Sat Dec 9th 08:00 AM -- 06:30 PM @ 104 A
Cognitively Informed Artificial Intelligence: Insights From Natural Intelligence
The goal of this workshop is to bring together cognitive scientists, neuroscientists, and AI researchers to discuss opportunities for improving machine learning by leveraging our scientific understanding of human perception and cognition. There is a history of making these connections: artificial neural networks were originally motivated by the massively parallel, deep architecture of the brain; considerations of biological plausibility have driven the development of learning procedures; and architectures for computer vision draw parallels to the connectivity and physiology of mammalian visual cortex. However, beyond these celebrated examples, cognitive science and neuroscience has fallen short of its potential to influence the next generation of AI systems. Areas such as memory, attention, and development have rich theoretical and experimental histories, yet these concepts, as applied to AI systems so far, only bear a superficial resemblance to their biological counterparts.

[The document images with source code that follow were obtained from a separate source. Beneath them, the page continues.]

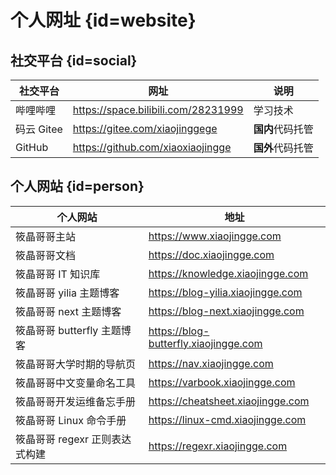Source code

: # 个人网址 {id=website}

## 社交平台 {id=social}

| 社交平台     | 网址                                  | 说明         |
|----------|-------------------------------------|------------|
| 哔哩哔哩     | https://space.bilibili.com/28231999 | 学习技术       |
| 码云 Gitee | https://gitee.com/xiaojinggege      | **国内**代码托管 |
| GitHub   | https://github.com/xiaoxiaojingge   | **国外**代码托管 |

## 个人网站 {id=person}

| 个人网站                | 地址                                    |
|---------------------|---------------------------------------|
| 筱晶哥哥主站              | https://www.xiaojingge.com            |
| 筱晶哥哥文档              | https://doc.xiaojingge.com            |
| 筱晶哥哥 IT 知识库         | https://knowledge.xiaojingge.com      |
| 筱晶哥哥 yilia 主题博客     | https://blog-yilia.xiaojingge.com     |
| 筱晶哥哥 next 主题博客      | https://blog-next.xiaojingge.com      |
| 筱晶哥哥 butterfly 主题博客 | https://blog-butterfly.xiaojingge.com |
| 筱晶哥哥大学时期的导航页        | https://nav.xiaojingge.com            |
| 筱晶哥哥中文变量命名工具        | https://varbook.xiaojingge.com        |
| 筱晶哥哥开发运维备忘手册        | https://cheatsheet.xiaojingge.com     |
| 筱晶哥哥 Linux 命令手册     | https://linux-cmd.xiaojingge.com      |
| 筱晶哥哥 regexr 正则表达式构建 | https://regexr.xiaojingge.com         |

<style>

/* 图片 */
._guide_website #wechat-work-img, ._guide_website #work-img {
    /* 大小 */
    height: 155px;
}

/* 表格：第一列：表头 */
._guide_website table th:nth-child(1) {
    /* 居中 */
    text-align: center;
}

/* 表格：第一列：内容 */
._guide_website table td:nth-child(1) {
    /* 居中 */
    text-align: center;
}

/* 表格：第二列：表头 */
._guide_website table th:nth-child(2) {
    /* 居中 */
    text-align: center;
}

/* 表格：第二列：内容 */
._guide_website table td:nth-child(2) {
    /* 居中 */
    text-align: center;
}

/* 社交平台：表格：第一列 */
._guide_website #social + table tr td:first-child {
    /* 最小宽度 */
    min-width: 118px;
}

/* 社交平台：表格：第二列 */
._guide_website #social + table tr td:nth-child(2) {
    /* 最小宽度 */
    min-width: 280px;
}

/* 社交平台：表格：第三列 */
._guide_website #social + table tr td:nth-child(3) {
    /* 最小宽度 */
    min-width: 322px;
}

/* 个人网站：表格：第一列 */
._guide_website #person + table tr td:first-child {
    /* 最小宽度 */
    min-width: 188px;
}

/* 个人网站：表格：第二列 */
._guide_website #person + table tr td:nth-child(2) {
    /* 最小宽度 */
    min-width: 295px;
}

/* 个人网站：表格：第五列 */
._guide_website #person + table tr td:nth-child(5) {
    /* 最小宽度 */
    min-width: 260px;
}

</style>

The premise of this workshop is that there are valuable data and models from cognitive science that can inform the development of intelligent adaptive machines, and can endow learning architectures with the strength and flexibility of the human cognitive architecture. The structures and mechanisms of the mind and brain can provide the sort of strong inductive bias needed for machine-learning systems to attain human-like performance. We conjecture that this inductive bias will become more important as researchers move from domain-specific tasks such as object and speech recognition toward tackling general intelligence and the human-like ability to dynamically reconfigure cognition in service of changing goals. For ML researchers, the workshop will provide access to a wealth of data and concepts situated in the context of contemporary ML. For cognitive scientists, the workshop will suggest research questions that are of critical interest to ML researchers.
The workshop will focus on three interconnected topics of particular relevance to ML:
(1) Learning and development. Cognitive capabilities expressed early in a child’s development are likely to be crucial for bootstrapping adult learning and intelligence. Intuitive physics and intuitive psychology allow the developing organism to build an understanding of the world and of other agents. Additionally, children and adults often demonstrate “learning-to-learn,” where previous concepts and skills form a compositional basis for learning new concepts and skills.
(2) Memory. Human memory operates on multiple time scales, from memories that literally persist for the blink of an eye to those that persist for a lifetime. These different forms of memory serve different computational purposes. Although forgetting is typically thought of as a disadvantage, the ability to selectively forget/override irrelevant knowledge in nonstationary environments is highly desirable.
(3) Attention and Decision Making. These refer to relatively high-level cognitive functions that allow task demands to purposefully control an agent’s external environment and sensory data stream, dynamically reconfigure internal representation and architecture, and devise action plans that strategically trade off multiple, oft-conflicting behavioral objectives.
The long-term aims of this workshop are:
• to promote work that incorporates insights from human cognition to suggest novel and improved AI architectures;
• to facilitate the development of ML methods that can better predict human behavior; and
• to support the development of a field of ‘cognitive computing’ that is more than a marketing slogan一a field that improves on both natural and artificial cognition by synergistically advancing each and integrating their strengths in complementary manners.